- [Dataset entries]
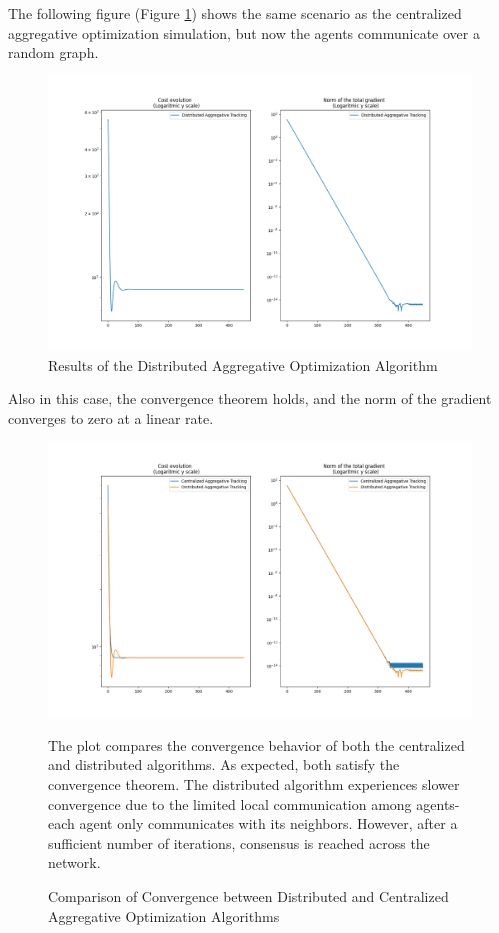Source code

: \noindent The following figure (Figure \ref{fig:distributed_agt})  shows the same scenario as the centralized aggregative optimization simulation, but now the agents communicate over a random graph.

\newpage
\begin{figure}[h!]
    \centering
    \includegraphics[width=0.7\linewidth]{report/figs/distributed_agt.png}
    \caption{Results of the Distributed Aggregative Optimization Algorithm}
    \label{fig:distributed_agt}
\end{figure}
\noindent Also in this case, the convergence theorem holds, and the norm of the gradient converges to zero at a linear rate.

\begin{figure}[h!]
  \centering
  \begin{minipage}{0.5\textwidth}
    \includegraphics[width=\linewidth]{report/figs/comparison_centr_disp_agt.png}
  \end{minipage}%
  \hfill
  \begin{minipage}{0.5\textwidth}
    \small
    The plot compares the convergence behavior of both the centralized and distributed algorithms. As expected, both satisfy the convergence theorem. The distributed algorithm experiences slower convergence due to the limited local communication among agents-each agent only communicates with its neighbors. However, after a sufficient number of iterations, consensus is reached across the network.
  \end{minipage}
  \caption{Comparison of Convergence between Distributed and Centralized Aggregative Optimization Algorithms}
\end{figure}

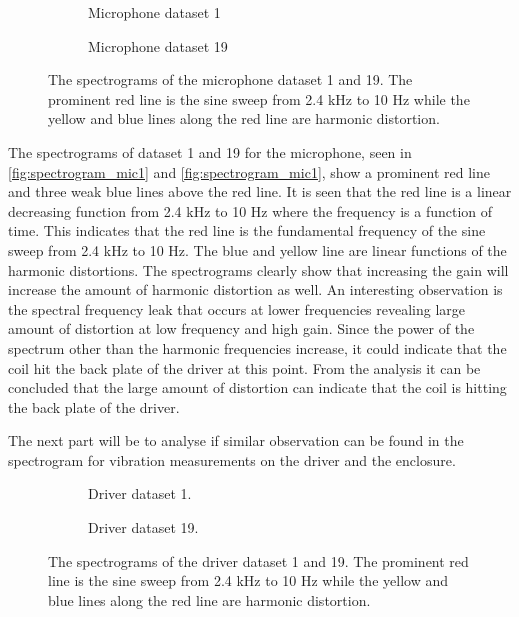 \begin{figure}[H]
\centering
\begin{subfigure}[t]{0.47\textwidth}
	
	\caption{Microphone dataset 1}
	\label{fig:spectrogram_mic1}
\end{subfigure}
\begin{subfigure}[t]{0.47\textwidth}
	
	\caption{Microphone dataset 19}
	\label{fig:spectrogram_mic19}
\end{subfigure}
\caption{The spectrograms of the microphone dataset 1 and 19. The prominent red line is the sine sweep from 2.4 kHz to 10 Hz while the yellow and blue lines along the red line are harmonic distortion.}
\label{fig:spec_mic}
\end{figure} 

The spectrograms of dataset 1 and 19 for the microphone, seen in \autoref{fig:spectrogram_mic1} and \autoref{fig:spectrogram_mic1}, show a prominent red line and three weak blue lines above the red line. It is seen that the red line is a linear decreasing function from 2.4 kHz to 10 Hz where the frequency is a function of time. This indicates that the red line is the fundamental frequency of the sine sweep from 2.4 kHz to 10 Hz. The blue and yellow line are linear functions of the harmonic distortions. The spectrograms clearly show that increasing the gain will increase the amount of harmonic distortion as well. An interesting observation is the spectral frequency leak that occurs at lower frequencies revealing large amount of distortion at low frequency and high gain. Since the power of the spectrum other than the harmonic frequencies increase, it could indicate that the coil hit the back plate of the driver at this point. From the analysis it can be concluded that the large amount of distortion can indicate that the coil is hitting the back plate of the driver.

The next part will be to analyse if similar observation can be found in the spectrogram for vibration measurements on the driver and the enclosure. 

\begin{figure}[H]
\centering
\begin{subfigure}[t]{0.47\textwidth}
	
	\caption{Driver dataset 1.}
	\label{fig:spectrogram_driver1}
\end{subfigure}
\begin{subfigure}[t]{0.47\textwidth}
	
	\caption{Driver dataset 19.}
	\label{fig:spectrogram_driver19}
\end{subfigure}
\caption{The spectrograms of the driver dataset 1 and 19. The prominent red line is the sine sweep from 2.4 kHz to 10 Hz while the yellow and blue lines along the red line are harmonic distortion.}
\label{fig:spec_driver}
\end{figure} 

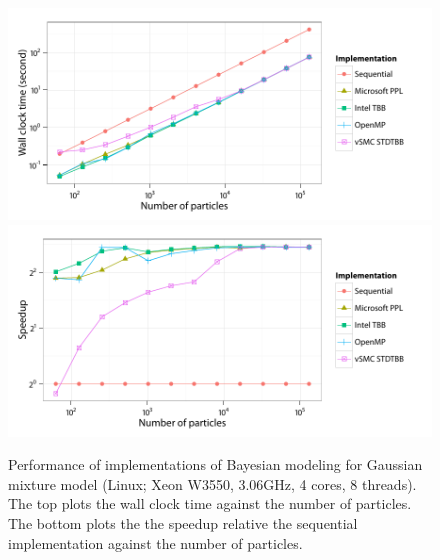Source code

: \begin{figure}
  \UseAltLinespread
  \includegraphics[width=\linewidth]{fig_src/bench-smp-time-running}
  \includegraphics[width=\linewidth]{fig_src/bench-smp-speedup-running}
  \caption[Performance of \protect\vsmc \protect\smp implementations]
  {Performance of \cpp implementations of Bayesian modeling for Gaussian mixture model (Linux; Xeon W3550, 3.06GHz, 4 cores, 8 threads). The top plots the wall clock time against the number of particles. The bottom plots the the speedup relative the sequential implementation against the number of particles.}
  \label{fig:bench-smp-perf}
\end{figure}
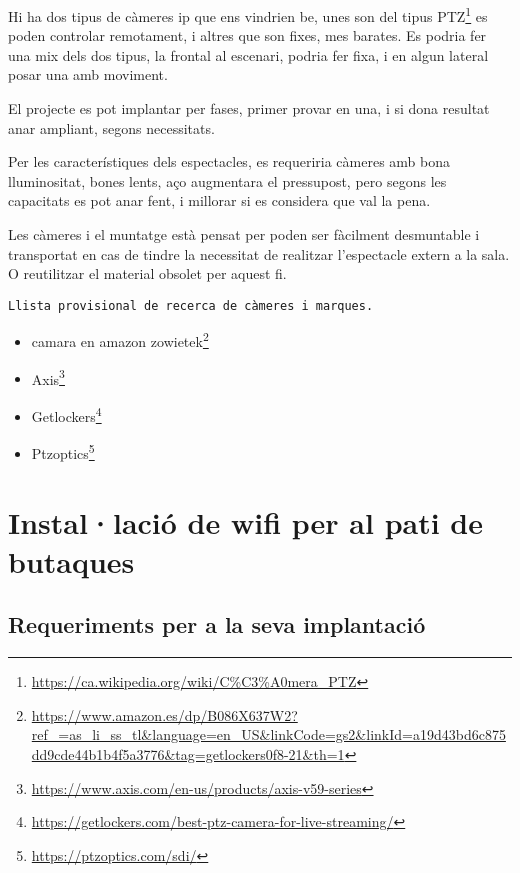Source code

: \documentclass[
  10pt,
]{book}
\DeclareRobustCommand{\href}[2]{#2\footnote{\url{#1}}}
\providecommand{\tightlist}{%
  \setlength{\itemsep}{0pt}\setlength{\parskip}{0pt}}
\begin{document}
Hi ha dos tipus de càmeres ip que ens vindrien be, unes son del tipus \href{https://ca.wikipedia.org/wiki/C\%C3\%A0mera_PTZ}{PTZ} es poden controlar remotament, i altres que son fixes, mes barates. Es podria fer una mix dels dos tipus, la frontal al escenari, podria fer fixa, i en algun lateral posar una amb moviment.

El projecte es pot implantar per fases, primer provar en una, i si dona resultat anar ampliant, segons necessitats.

Per les característiques dels espectacles, es requeriria càmeres amb bona lluminositat, bones lents, aço augmentara el pressupost, pero segons les capacitats es pot anar fent, i millorar si es considera que val la pena.

Les càmeres i el muntatge està pensat per poden ser fàcilment desmuntable i transportat en cas de tindre la necessitat de realitzar l'espectacle extern a la sala. O reutilitzar el material obsolet per aquest fi.

\texttt{Llista\ provisional\ de\ recerca\ de\ càmeres\ i\ marques.}

\begin{itemize}
\tightlist
\item
  \href{https://www.amazon.es/dp/B086X637W2?ref_=as_li_ss_tl\&language=en_US\&linkCode=gs2\&linkId=a19d43bd6c875dd9cde44b1b4f5a3776\&tag=getlockers0f8-21\&th=1}{camara en amazon zowietek}
\item
  \href{https://www.axis.com/en-us/products/axis-v59-series}{Axis}
\item
  \href{https://getlockers.com/best-ptz-camera-for-live-streaming/}{Getlockers}
\item
  \href{https://ptzoptics.com/sdi/}{Ptzoptics}
\end{itemize}

\hypertarget{installaciuxf3-de-wifi-per-al-pati-de-butaques}{%
\chapter{Instal·lació de wifi per al pati de butaques}\label{installaciuxf3-de-wifi-per-al-pati-de-butaques}}

\hypertarget{requeriments-per-a-la-seva-implantaciuxf3}{%
\section{Requeriments per a la seva implantació}\label{requeriments-per-a-la-seva-implantaciuxf3}}
\end{document}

- [Task directions] Repeat the material above in full and exactly, apart from the pictures.

- [Finished exercise]
Source code

: \noindent The following figure (Figure \ref{fig:distributed_agt})  shows the same scenario as the centralized aggregative optimization simulation, but now the agents communicate over a random graph.

\newpage
\begin{figure}[h!]
    \centering
    \includegraphics[width=0.7\linewidth]{report/figs/distributed_agt.png}
    \caption{Results of the Distributed Aggregative Optimization Algorithm}
    \label{fig:distributed_agt}
\end{figure}
\noindent Also in this case, the convergence theorem holds, and the norm of the gradient converges to zero at a linear rate.

\begin{figure}[h!]
  \centering
  \begin{minipage}{0.5\textwidth}
    \includegraphics[width=\linewidth]{report/figs/comparison_centr_disp_agt.png}
  \end{minipage}%
  \hfill
  \begin{minipage}{0.5\textwidth}
    \small
    The plot compares the convergence behavior of both the centralized and distributed algorithms. As expected, both satisfy the convergence theorem. The distributed algorithm experiences slower convergence due to the limited local communication among agents-each agent only communicates with its neighbors. However, after a sufficient number of iterations, consensus is reached across the network.
  \end{minipage}
  \caption{Comparison of Convergence between Distributed and Centralized Aggregative Optimization Algorithms}
\end{figure}

 \begin{figure}[H]
\centering
\begin{subfigure}[t]{0.47\textwidth}
	
	\caption{Microphone dataset 1}
	\label{fig:spectrogram_mic1}
\end{subfigure}
\begin{subfigure}[t]{0.47\textwidth}
	
	\caption{Microphone dataset 19}
	\label{fig:spectrogram_mic19}
\end{subfigure}
\caption{The spectrograms of the microphone dataset 1 and 19. The prominent red line is the sine sweep from 2.4 kHz to 10 Hz while the yellow and blue lines along the red line are harmonic distortion.}
\label{fig:spec_mic}
\end{figure} 

The spectrograms of dataset 1 and 19 for the microphone, seen in \autoref{fig:spectrogram_mic1} and \autoref{fig:spectrogram_mic1}, show a prominent red line and three weak blue lines above the red line. It is seen that the red line is a linear decreasing function from 2.4 kHz to 10 Hz where the frequency is a function of time. This indicates that the red line is the fundamental frequency of the sine sweep from 2.4 kHz to 10 Hz. The blue and yellow line are linear functions of the harmonic distortions. The spectrograms clearly show that increasing the gain will increase the amount of harmonic distortion as well. An interesting observation is the spectral frequency leak that occurs at lower frequencies revealing large amount of distortion at low frequency and high gain. Since the power of the spectrum other than the harmonic frequencies increase, it could indicate that the coil hit the back plate of the driver at this point. From the analysis it can be concluded that the large amount of distortion can indicate that the coil is hitting the back plate of the driver.

The next part will be to analyse if similar observation can be found in the spectrogram for vibration measurements on the driver and the enclosure. 

\begin{figure}[H]
\centering
\begin{subfigure}[t]{0.47\textwidth}
	
	\caption{Driver dataset 1.}
	\label{fig:spectrogram_driver1}
\end{subfigure}
\begin{subfigure}[t]{0.47\textwidth}
	
	\caption{Driver dataset 19.}
	\label{fig:spectrogram_driver19}
\end{subfigure}
\caption{The spectrograms of the driver dataset 1 and 19. The prominent red line is the sine sweep from 2.4 kHz to 10 Hz while the yellow and blue lines along the red line are harmonic distortion.}
\label{fig:spec_driver}
\end{figure} 

Source code

: \begin{figure}
  \UseAltLinespread
  \includegraphics[width=\linewidth]{fig_src/bench-smp-time-running}
  \includegraphics[width=\linewidth]{fig_src/bench-smp-speedup-running}
  \caption[Performance of \protect\vsmc \protect\smp implementations]
  {Performance of \cpp implementations of Bayesian modeling for Gaussian mixture model (Linux; Xeon W3550, 3.06GHz, 4 cores, 8 threads). The top plots the wall clock time against the number of particles. The bottom plots the the speedup relative the sequential implementation against the number of particles.}
  \label{fig:bench-smp-perf}
\end{figure}
Source code

: \documentclass[
  10pt,
]{book}
\DeclareRobustCommand{\href}[2]{#2\footnote{\url{#1}}}
\providecommand{\tightlist}{%
  \setlength{\itemsep}{0pt}\setlength{\parskip}{0pt}}
\begin{document}
Hi ha dos tipus de càmeres ip que ens vindrien be, unes son del tipus \href{https://ca.wikipedia.org/wiki/C\%C3\%A0mera_PTZ}{PTZ} es poden controlar remotament, i altres que son fixes, mes barates. Es podria fer una mix dels dos tipus, la frontal al escenari, podria fer fixa, i en algun lateral posar una amb moviment.

El projecte es pot implantar per fases, primer provar en una, i si dona resultat anar ampliant, segons necessitats.

Per les característiques dels espectacles, es requeriria càmeres amb bona lluminositat, bones lents, aço augmentara el pressupost, pero segons les capacitats es pot anar fent, i millorar si es considera que val la pena.

Les càmeres i el muntatge està pensat per poden ser fàcilment desmuntable i transportat en cas de tindre la necessitat de realitzar l'espectacle extern a la sala. O reutilitzar el material obsolet per aquest fi.

\texttt{Llista\ provisional\ de\ recerca\ de\ càmeres\ i\ marques.}

\begin{itemize}
\tightlist
\item
  \href{https://www.amazon.es/dp/B086X637W2?ref_=as_li_ss_tl\&language=en_US\&linkCode=gs2\&linkId=a19d43bd6c875dd9cde44b1b4f5a3776\&tag=getlockers0f8-21\&th=1}{camara en amazon zowietek}
\item
  \href{https://www.axis.com/en-us/products/axis-v59-series}{Axis}
\item
  \href{https://getlockers.com/best-ptz-camera-for-live-streaming/}{Getlockers}
\item
  \href{https://ptzoptics.com/sdi/}{Ptzoptics}
\end{itemize}

\hypertarget{installaciuxf3-de-wifi-per-al-pati-de-butaques}{%
\chapter{Instal·lació de wifi per al pati de butaques}\label{installaciuxf3-de-wifi-per-al-pati-de-butaques}}

\hypertarget{requeriments-per-a-la-seva-implantaciuxf3}{%
\section{Requeriments per a la seva implantació}\label{requeriments-per-a-la-seva-implantaciuxf3}}
\end{document}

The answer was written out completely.